■ The task: Select, from the data, each line where "extrinsic" occurs.

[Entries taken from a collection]
**********

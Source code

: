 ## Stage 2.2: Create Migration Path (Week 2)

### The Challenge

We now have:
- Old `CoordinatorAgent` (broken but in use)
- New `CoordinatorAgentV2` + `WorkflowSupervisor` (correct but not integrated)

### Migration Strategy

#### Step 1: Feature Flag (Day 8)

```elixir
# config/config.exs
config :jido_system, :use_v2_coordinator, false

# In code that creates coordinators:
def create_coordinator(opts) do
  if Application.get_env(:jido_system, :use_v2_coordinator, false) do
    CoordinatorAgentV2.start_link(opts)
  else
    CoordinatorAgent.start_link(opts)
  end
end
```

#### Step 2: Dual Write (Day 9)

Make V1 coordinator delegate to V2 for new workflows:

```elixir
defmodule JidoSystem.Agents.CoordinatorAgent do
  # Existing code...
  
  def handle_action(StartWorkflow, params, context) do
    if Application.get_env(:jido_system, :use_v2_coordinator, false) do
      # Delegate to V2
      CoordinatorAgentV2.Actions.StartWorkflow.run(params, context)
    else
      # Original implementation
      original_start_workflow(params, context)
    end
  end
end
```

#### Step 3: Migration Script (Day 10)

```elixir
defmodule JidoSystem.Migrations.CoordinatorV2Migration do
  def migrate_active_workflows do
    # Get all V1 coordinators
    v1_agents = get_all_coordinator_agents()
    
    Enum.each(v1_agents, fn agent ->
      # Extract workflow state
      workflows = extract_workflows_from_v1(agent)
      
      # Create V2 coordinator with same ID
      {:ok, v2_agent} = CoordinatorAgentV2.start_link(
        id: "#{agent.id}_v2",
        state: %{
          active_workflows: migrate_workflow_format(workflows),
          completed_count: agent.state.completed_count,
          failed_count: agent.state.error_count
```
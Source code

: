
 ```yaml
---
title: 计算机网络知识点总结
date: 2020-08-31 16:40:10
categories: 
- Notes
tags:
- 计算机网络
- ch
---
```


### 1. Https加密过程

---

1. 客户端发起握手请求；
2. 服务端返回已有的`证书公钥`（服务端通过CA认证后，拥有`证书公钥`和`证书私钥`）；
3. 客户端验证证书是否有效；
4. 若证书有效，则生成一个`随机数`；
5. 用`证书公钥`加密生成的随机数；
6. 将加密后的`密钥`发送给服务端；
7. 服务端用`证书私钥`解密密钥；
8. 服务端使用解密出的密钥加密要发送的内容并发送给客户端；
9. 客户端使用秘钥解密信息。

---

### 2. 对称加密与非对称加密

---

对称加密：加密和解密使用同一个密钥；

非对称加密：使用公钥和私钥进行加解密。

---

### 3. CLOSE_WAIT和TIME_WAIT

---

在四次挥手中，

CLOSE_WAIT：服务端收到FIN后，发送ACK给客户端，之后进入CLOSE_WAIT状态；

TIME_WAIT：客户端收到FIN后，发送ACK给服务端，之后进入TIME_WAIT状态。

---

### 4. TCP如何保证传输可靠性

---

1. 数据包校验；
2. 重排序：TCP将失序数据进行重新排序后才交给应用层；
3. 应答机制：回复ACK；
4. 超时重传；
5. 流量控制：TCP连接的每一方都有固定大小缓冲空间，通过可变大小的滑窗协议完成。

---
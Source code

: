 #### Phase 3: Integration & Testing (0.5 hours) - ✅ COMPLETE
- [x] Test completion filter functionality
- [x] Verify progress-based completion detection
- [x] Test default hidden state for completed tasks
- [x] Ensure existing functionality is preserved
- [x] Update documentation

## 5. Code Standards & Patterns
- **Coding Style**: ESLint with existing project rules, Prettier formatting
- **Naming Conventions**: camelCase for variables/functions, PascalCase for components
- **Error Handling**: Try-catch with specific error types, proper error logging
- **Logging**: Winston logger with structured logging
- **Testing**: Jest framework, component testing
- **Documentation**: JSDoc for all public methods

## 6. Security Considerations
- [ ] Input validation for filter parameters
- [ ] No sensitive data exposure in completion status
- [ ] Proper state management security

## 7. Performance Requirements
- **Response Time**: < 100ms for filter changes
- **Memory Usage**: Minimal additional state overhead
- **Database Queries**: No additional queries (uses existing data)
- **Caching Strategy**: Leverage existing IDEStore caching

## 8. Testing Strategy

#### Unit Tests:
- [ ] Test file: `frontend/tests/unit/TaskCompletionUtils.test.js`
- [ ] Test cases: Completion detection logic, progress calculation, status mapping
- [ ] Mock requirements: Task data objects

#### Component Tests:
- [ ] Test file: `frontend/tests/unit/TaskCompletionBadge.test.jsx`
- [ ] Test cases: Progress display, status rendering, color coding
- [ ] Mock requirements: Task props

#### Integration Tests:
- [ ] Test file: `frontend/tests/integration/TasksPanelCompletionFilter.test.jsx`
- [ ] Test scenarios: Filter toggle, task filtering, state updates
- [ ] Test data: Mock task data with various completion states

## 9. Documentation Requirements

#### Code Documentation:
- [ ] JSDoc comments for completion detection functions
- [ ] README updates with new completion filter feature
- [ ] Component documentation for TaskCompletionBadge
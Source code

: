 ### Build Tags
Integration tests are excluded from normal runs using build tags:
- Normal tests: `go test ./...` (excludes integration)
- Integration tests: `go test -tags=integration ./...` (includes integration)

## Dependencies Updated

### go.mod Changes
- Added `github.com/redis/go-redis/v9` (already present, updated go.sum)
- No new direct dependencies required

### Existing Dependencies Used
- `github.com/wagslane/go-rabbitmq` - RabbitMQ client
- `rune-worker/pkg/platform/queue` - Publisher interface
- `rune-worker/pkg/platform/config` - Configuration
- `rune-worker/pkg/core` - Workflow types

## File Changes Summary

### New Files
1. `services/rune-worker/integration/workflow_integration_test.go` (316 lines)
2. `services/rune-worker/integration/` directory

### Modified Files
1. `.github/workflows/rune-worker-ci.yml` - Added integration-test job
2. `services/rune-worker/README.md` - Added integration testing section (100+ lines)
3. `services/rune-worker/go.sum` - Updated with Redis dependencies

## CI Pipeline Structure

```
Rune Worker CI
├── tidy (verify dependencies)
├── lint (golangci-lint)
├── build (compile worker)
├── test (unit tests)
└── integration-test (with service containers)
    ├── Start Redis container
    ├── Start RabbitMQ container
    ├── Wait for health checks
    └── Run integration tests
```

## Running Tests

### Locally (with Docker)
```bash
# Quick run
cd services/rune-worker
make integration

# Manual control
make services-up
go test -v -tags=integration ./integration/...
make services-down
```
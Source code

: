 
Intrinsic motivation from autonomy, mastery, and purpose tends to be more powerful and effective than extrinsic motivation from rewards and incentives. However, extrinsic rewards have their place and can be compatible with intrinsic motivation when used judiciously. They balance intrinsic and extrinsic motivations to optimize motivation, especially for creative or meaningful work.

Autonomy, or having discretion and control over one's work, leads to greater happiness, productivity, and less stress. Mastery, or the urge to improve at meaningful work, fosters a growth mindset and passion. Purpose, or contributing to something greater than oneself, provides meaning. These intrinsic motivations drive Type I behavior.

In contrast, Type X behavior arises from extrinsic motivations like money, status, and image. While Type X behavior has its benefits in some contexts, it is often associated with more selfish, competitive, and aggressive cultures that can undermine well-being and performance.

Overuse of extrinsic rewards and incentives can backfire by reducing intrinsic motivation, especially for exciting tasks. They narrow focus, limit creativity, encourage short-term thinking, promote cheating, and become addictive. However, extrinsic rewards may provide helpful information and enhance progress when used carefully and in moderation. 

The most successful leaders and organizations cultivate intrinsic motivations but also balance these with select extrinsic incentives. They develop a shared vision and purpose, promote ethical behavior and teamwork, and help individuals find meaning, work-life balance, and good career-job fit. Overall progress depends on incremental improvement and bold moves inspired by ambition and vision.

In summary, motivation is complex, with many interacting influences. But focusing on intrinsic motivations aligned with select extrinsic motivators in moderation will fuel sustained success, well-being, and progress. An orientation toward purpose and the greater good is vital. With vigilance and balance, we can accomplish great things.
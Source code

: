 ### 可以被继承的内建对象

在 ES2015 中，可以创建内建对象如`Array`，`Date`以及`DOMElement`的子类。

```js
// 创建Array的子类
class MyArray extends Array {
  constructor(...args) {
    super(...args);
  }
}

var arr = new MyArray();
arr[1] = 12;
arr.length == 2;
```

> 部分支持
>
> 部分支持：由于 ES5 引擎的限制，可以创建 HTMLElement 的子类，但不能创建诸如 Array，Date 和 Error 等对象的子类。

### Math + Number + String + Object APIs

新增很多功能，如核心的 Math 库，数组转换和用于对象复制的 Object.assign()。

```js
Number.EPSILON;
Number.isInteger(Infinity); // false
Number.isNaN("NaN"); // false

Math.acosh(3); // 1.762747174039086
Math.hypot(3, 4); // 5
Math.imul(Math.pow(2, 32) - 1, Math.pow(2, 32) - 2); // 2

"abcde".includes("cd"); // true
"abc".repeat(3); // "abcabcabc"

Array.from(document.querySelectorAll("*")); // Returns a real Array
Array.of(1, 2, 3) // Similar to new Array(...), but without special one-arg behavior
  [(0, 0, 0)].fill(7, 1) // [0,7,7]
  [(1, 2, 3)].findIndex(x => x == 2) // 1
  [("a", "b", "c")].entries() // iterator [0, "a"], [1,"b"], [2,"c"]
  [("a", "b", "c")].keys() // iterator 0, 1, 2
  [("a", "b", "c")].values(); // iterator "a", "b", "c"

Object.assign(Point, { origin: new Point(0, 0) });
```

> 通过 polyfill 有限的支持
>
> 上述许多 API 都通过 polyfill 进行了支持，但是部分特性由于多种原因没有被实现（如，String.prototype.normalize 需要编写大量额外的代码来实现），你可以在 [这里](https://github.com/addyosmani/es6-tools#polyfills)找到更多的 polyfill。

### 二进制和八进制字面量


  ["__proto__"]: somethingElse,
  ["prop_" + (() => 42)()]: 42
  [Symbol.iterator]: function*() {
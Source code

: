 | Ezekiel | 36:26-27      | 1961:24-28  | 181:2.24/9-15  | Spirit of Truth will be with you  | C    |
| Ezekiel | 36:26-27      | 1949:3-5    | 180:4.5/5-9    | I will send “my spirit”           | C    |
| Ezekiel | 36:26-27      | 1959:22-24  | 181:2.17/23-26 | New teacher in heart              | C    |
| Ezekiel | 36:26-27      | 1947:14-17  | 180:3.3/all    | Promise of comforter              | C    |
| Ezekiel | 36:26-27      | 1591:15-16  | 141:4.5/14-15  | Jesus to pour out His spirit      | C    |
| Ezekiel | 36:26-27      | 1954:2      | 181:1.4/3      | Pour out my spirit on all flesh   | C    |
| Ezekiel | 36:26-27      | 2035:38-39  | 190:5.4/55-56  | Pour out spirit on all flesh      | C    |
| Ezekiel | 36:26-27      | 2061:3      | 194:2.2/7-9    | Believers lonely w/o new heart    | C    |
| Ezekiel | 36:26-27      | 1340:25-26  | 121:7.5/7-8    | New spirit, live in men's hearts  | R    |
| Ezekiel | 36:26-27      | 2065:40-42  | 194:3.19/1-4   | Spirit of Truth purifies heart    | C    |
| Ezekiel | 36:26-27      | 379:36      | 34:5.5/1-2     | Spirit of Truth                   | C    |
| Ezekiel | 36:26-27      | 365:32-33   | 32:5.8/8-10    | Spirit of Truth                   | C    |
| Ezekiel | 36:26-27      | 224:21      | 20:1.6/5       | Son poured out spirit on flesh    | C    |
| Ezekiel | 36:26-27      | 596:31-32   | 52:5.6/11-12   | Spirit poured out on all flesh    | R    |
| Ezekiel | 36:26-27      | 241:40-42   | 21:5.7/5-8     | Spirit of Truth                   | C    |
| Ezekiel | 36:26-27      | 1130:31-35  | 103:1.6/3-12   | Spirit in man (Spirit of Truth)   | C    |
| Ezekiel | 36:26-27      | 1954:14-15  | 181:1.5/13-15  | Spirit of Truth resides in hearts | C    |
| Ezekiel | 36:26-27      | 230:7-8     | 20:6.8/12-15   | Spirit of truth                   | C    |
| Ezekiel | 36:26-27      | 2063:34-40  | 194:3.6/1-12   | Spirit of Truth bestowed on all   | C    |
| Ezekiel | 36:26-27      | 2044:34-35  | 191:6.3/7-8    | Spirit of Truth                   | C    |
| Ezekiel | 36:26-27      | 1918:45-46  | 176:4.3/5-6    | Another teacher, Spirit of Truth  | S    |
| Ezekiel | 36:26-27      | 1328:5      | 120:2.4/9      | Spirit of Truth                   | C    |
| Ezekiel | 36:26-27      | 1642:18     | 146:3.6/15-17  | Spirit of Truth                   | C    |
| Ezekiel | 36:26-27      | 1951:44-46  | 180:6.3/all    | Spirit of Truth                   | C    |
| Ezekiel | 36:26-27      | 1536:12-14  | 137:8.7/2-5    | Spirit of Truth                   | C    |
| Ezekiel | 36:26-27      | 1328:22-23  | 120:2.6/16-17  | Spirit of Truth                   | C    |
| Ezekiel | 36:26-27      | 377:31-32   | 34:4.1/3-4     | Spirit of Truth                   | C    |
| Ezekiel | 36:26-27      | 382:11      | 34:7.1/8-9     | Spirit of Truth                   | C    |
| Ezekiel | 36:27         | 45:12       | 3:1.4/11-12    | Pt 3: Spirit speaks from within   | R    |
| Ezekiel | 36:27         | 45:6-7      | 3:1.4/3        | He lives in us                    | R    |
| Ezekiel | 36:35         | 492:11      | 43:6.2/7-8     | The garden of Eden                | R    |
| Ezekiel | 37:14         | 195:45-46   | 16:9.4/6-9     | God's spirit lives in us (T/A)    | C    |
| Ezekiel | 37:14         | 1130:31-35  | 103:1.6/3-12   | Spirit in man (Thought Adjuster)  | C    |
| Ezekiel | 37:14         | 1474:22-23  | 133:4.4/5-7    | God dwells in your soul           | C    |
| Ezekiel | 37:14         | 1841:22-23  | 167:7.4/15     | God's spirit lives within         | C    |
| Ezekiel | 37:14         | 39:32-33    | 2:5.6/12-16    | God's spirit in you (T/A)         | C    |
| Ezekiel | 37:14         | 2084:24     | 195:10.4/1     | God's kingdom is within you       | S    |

**********

■ Solved problem:
Intrinsic motivation from autonomy, mastery, and purpose tends to be more powerful and effective than extrinsic motivation from rewards and incentives. However, extrinsic rewards have their place and can be compatible with intrinsic motivation when used judiciously. They balance intrinsic and extrinsic motivations to optimize motivation, especially for creative or meaningful work.
In contrast, Type X behavior arises from extrinsic motivations like money, status, and image. While Type X behavior has its benefits in some contexts, it is often associated with more selfish, competitive, and aggressive cultures that can undermine well-being and performance.
Overuse of extrinsic rewards and incentives can backfire by reducing intrinsic motivation, especially for exciting tasks. They narrow focus, limit creativity, encourage short-term thinking, promote cheating, and become addictive. However, extrinsic rewards may provide helpful information and enhance progress when used carefully and in moderation. 
The most successful leaders and organizations cultivate intrinsic motivations but also balance these with select extrinsic incentives. They develop a shared vision and purpose, promote ethical behavior and teamwork, and help individuals find meaning, work-life balance, and good career-job fit. Overall progress depends on incremental improvement and bold moves inspired by ambition and vision.
In summary, motivation is complex, with many interacting influences. But focusing on intrinsic motivations aligned with select extrinsic motivators in moderation will fuel sustained success, well-being, and progress. An orientation toward purpose and the greater good is vital. With vigilance and balance, we can accomplish great things.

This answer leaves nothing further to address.